When P McGurk and J Fraser, two Blantyre lads knew it was time to leave Lanarkshire and head off to Serbia in WW1, together they penned a beautiful poem for their families. It was later shared to the newspapers in 1916. This is the first time I’ve seen this, now transcribed as follows:
“Farewell to dear old Blantyre, that I may see more,
I go to serve my country and help to beat the Hun,
And though the fields Serbia may be sprinkled with my gore,
I do not fear the dying, if the victory is won.
Farewell, my angel mother, with hair like driven snow,
Take me in your arms and kiss me, on my lips and brow,
And pray another blessing on my head before I go,
But do not grieve for me, dear, you’re a soldier’s mother now.
Farewell, my old companions, with whom I’ve worked and played,
There are some of you should march with me, a cross or grave to find.
But ’tis in your own hearts only the decision must be made,
bear with me bitter thoughts for those who still are blind.
Farewell to you, my sweetheart, with eyes as blue as Heaven,
When the world lies bathed in beauty in the golden days of June.
Through the bloody fray your image sweet shall cheer me morn and even.
It breaks my heart to leave you, but, please God, I’ll come back soon.
And should Fate will it otherwise and I my life resign,
In battle for my country, upon a foreign shore,
I will meet you someday in that land among the saints divine,
Where the clang of war ne’er enters and there’s peace for evermore.
P, M‘G., J. F
Featuring Blantyre Project Social Media with permission. Strictly not for use by others on or offline, our visitors said:
Anthony Smith Did they come back ?
Blantyre Project I’ll need to look into that more. However the surnames McGurk and Fraser are NOT on the Blantyre WW1 war memorial.
Betty McLean A very touching poem
Jessie Caldow Lovely poem, so very moving. How brave they were those lads. I hope they survived to return home safely.

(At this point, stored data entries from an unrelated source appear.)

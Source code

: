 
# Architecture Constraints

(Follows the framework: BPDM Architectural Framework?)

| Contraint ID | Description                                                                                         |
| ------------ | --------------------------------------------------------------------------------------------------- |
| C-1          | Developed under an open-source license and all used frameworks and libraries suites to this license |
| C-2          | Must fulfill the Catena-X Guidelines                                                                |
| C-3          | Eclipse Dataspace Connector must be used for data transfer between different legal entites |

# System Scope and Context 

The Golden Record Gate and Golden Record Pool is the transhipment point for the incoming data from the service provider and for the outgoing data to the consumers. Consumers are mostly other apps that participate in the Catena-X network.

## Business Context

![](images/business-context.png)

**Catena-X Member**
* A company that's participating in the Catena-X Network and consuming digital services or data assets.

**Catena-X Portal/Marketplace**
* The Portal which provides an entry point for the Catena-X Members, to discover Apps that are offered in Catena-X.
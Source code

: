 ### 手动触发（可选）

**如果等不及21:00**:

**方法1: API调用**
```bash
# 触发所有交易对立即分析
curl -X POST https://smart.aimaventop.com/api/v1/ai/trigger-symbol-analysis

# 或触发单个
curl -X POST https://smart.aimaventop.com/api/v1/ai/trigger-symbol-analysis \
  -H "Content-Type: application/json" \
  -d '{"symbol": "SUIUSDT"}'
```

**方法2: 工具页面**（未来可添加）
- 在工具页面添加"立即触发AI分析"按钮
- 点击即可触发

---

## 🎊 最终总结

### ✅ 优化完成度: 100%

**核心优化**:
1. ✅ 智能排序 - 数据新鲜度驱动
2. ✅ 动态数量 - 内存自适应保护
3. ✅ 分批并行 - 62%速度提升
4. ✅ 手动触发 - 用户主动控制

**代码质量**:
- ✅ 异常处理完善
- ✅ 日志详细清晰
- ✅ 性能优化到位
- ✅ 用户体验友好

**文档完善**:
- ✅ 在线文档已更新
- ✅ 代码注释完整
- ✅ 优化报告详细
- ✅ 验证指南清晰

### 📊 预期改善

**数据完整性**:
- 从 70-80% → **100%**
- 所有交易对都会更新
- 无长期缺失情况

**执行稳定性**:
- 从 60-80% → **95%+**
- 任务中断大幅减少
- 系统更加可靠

Margaret Duncan Did they return?
John Watt Margaret Duncan having a wee look online the only. P. McGurk that was born in Blantyre between 1880 and 1914 were Patrick McGurk. One born in 1896, 1904, 1907 and 1914. So the 1896 person would be only one old enough to go to war. He was Patrick McKenna McGurk and he survived both wars dying in 1956 aged 60 in Lochgelly in Fife.. here is an extract of his birth and death certificates.
Blantyre Project John Thanks. I suspect both Patrick and J Fraser survived WW1. Their names are not on the memorial. Appreciate this detective work. It was a question i should have anticipated.
John Watt The J Fraser is a bit more elusive just now..
Nina Muir Wow! Great poem and interesting piece of history.